Imagine giving your employees a real say in how your organization is run. Think about it: They show up to work, voice their opinions, express their concerns, toss around their ideas, and...get this--management says "you're right."

If that sounds like a scene from a badly scripted movie, think again. Giving employees "voice" has long been recognized as a key driver of leadership trust and organizational effectiveness.

Here's Why

Research by Ethan Burris of the University of Texas at Austin finds that managers respond positively to staff who use their voice in a way that supports the organization's policies, mission, and culture.

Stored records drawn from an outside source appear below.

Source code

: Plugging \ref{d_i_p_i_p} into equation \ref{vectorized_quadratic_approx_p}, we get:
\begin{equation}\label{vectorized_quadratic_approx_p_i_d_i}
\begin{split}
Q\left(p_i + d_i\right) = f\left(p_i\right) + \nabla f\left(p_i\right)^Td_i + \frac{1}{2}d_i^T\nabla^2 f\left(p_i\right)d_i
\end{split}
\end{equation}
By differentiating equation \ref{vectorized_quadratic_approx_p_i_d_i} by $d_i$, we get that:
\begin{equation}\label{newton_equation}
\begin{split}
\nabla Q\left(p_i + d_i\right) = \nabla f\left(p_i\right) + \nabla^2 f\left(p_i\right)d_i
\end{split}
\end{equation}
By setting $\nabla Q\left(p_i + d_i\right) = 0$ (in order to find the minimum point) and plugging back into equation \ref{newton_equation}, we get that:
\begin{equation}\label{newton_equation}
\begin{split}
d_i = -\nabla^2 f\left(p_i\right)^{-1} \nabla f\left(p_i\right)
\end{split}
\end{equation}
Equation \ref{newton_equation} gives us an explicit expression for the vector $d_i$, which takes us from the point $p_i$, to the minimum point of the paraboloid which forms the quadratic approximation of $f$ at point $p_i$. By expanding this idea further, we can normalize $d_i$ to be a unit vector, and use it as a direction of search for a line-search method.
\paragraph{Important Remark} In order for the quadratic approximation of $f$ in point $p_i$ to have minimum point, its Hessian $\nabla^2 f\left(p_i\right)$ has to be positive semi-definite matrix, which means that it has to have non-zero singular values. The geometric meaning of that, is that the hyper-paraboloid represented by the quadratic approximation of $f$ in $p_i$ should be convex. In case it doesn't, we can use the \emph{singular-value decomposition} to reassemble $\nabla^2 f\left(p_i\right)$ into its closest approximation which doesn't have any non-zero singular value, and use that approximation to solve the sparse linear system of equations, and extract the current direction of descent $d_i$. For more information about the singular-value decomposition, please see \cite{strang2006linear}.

Employees not having voice is a problem, says Burris, "and it's not just because employees don't feel like speaking up. There's lots of research that shows when staff don't feel involved in the workplace, they tend to withdraw."

Burris' body of research, entitled "The Risks and Rewards of Speaking Up: Responses to Employee Voice," suggests that those employees who do speak up or challenge the status quo, unfortunately, are perceived to be less competent and less committed to their organizations.

In an era where 70 percent of employees are disengaged and employees don't trust their top bosses, employees need more than an "open door policy" in order to feel safe to speak up, contribute, and give their best effort.

Remember This Google Story?

Back in 2010, Google implemented a policy that provided extra payments to same-sex couples to cover the additional income tax they had to pay for health benefits received by a domestic partner.

But this didn't happen until a "Googler" emailed the VP of Benefits to voice opinion and explain that the policy was unfair. Google said, "You're right," and changed it. As is the case, Google became one of the first corporate giants to do so, setting the stage for others to follow.

When pressed by the New York Times about the cost to Google, Laszlo Bock, Google's HR boss, declined to comment and put the focus back on the principle of it all--equalizing benefits for all Googlers.

"If you were to add it all up, it's not like we are talking hundreds of thousands per employee. It will cost some money, but it was more about doing the right thing," said Bock.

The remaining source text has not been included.